• _WHAT IS EXPECTED_:
Wherever the word "false" turns up in a line of the entries, copy that line.

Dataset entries

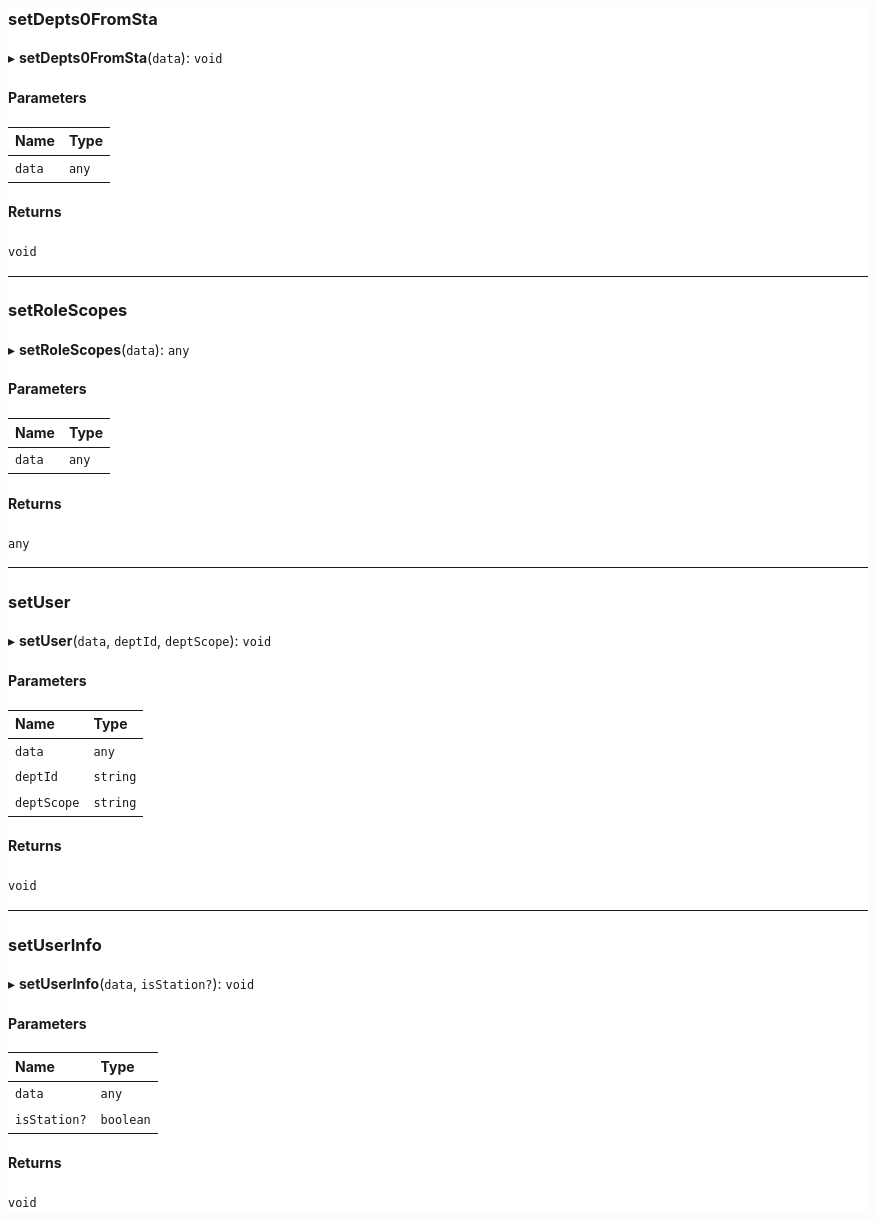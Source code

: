 ### setDepts0FromSta

▸ **setDepts0FromSta**(`data`): `void`

#### Parameters

| Name | Type |
| :------ | :------ |
| `data` | `any` |

#### Returns

`void`

___

### setRoleScopes

▸ **setRoleScopes**(`data`): `any`

#### Parameters

| Name | Type |
| :------ | :------ |
| `data` | `any` |

#### Returns

`any`

___

### setUser

▸ **setUser**(`data`, `deptId`, `deptScope`): `void`

#### Parameters

| Name | Type |
| :------ | :------ |
| `data` | `any` |
| `deptId` | `string` |
| `deptScope` | `string` |

#### Returns

`void`

___

### setUserInfo

▸ **setUserInfo**(`data`, `isStation?`): `void`

#### Parameters

| Name | Type |
| :------ | :------ |
| `data` | `any` |
| `isStation?` | `boolean` |

#### Returns

`void`
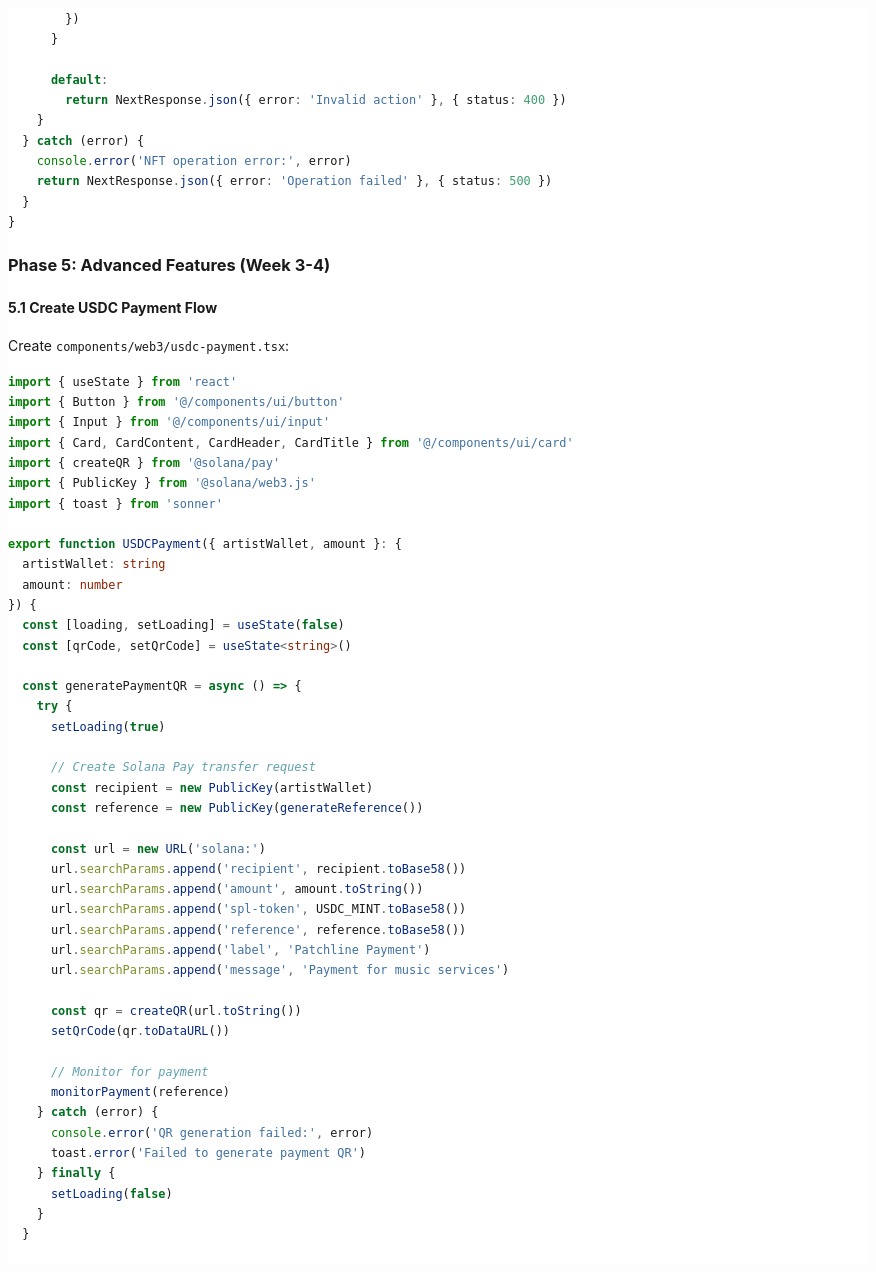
 ```typescript
        })
      }
      
      default:
        return NextResponse.json({ error: 'Invalid action' }, { status: 400 })
    }
  } catch (error) {
    console.error('NFT operation error:', error)
    return NextResponse.json({ error: 'Operation failed' }, { status: 500 })
  }
}
```

### Phase 5: Advanced Features (Week 3-4)

#### 5.1 Create USDC Payment Flow

Create `components/web3/usdc-payment.tsx`:
```typescript
import { useState } from 'react'
import { Button } from '@/components/ui/button'
import { Input } from '@/components/ui/input'
import { Card, CardContent, CardHeader, CardTitle } from '@/components/ui/card'
import { createQR } from '@solana/pay'
import { PublicKey } from '@solana/web3.js'
import { toast } from 'sonner'

export function USDCPayment({ artistWallet, amount }: { 
  artistWallet: string
  amount: number 
}) {
  const [loading, setLoading] = useState(false)
  const [qrCode, setQrCode] = useState<string>()
  
  const generatePaymentQR = async () => {
    try {
      setLoading(true)
      
      // Create Solana Pay transfer request
      const recipient = new PublicKey(artistWallet)
      const reference = new PublicKey(generateReference())
      
      const url = new URL('solana:')
      url.searchParams.append('recipient', recipient.toBase58())
      url.searchParams.append('amount', amount.toString())
      url.searchParams.append('spl-token', USDC_MINT.toBase58())
      url.searchParams.append('reference', reference.toBase58())
      url.searchParams.append('label', 'Patchline Payment')
      url.searchParams.append('message', 'Payment for music services')
      
      const qr = createQR(url.toString())
      setQrCode(qr.toDataURL())
      
      // Monitor for payment
      monitorPayment(reference)
    } catch (error) {
      console.error('QR generation failed:', error)
      toast.error('Failed to generate payment QR')
    } finally {
      setLoading(false)
    }
  }
  
```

• _OUTPUT_:
  const [loading, setLoading] = useState(false)
      setLoading(false)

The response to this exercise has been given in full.